> _ASSIGNMENT_
The number of lines containing "should" is the only answer wanted; work it out from the entries below.

Collected data
★ ★ ★

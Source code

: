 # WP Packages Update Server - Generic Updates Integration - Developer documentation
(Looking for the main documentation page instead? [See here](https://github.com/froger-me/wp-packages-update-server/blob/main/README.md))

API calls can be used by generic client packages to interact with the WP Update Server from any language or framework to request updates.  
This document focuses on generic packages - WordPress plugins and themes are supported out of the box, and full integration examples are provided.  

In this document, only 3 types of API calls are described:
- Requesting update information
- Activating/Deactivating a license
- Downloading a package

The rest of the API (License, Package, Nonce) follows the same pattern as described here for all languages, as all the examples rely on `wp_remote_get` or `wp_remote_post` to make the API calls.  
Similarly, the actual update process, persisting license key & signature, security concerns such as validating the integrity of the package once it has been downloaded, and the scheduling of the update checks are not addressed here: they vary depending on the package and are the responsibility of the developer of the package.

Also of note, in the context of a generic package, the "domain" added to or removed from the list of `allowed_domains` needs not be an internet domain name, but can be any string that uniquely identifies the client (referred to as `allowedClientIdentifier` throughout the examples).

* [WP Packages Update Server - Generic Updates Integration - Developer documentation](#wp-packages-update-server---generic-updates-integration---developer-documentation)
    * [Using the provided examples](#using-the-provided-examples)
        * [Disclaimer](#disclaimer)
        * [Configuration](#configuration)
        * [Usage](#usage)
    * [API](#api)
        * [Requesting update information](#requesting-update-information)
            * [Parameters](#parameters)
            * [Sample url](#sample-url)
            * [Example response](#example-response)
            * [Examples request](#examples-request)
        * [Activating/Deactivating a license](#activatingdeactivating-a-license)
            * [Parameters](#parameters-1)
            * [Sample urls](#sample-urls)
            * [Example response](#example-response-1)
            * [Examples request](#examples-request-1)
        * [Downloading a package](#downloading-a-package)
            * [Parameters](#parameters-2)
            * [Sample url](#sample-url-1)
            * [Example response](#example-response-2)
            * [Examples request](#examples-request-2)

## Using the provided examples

★ ★ ★

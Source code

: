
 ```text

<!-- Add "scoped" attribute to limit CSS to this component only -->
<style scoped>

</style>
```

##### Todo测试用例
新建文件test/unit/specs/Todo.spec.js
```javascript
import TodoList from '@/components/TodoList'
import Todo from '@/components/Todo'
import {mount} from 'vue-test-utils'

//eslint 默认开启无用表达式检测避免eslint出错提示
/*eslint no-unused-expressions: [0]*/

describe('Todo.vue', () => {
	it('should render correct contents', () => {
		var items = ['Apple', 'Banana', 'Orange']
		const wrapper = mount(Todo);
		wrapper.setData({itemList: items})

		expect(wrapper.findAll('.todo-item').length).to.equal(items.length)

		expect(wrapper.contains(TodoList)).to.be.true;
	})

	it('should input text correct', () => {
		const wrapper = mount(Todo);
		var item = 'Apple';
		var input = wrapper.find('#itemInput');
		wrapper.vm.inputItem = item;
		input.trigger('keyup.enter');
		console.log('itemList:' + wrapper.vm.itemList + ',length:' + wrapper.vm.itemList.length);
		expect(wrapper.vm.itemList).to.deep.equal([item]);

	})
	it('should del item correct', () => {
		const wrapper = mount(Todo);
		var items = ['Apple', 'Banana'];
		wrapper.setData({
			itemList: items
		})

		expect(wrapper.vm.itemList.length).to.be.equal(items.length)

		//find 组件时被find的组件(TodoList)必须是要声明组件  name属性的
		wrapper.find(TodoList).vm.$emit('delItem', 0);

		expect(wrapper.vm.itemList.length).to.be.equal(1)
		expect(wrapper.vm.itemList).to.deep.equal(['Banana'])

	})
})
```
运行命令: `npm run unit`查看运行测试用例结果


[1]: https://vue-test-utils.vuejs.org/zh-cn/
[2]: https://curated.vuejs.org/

★ ★ ★

> _SOLUTION_
3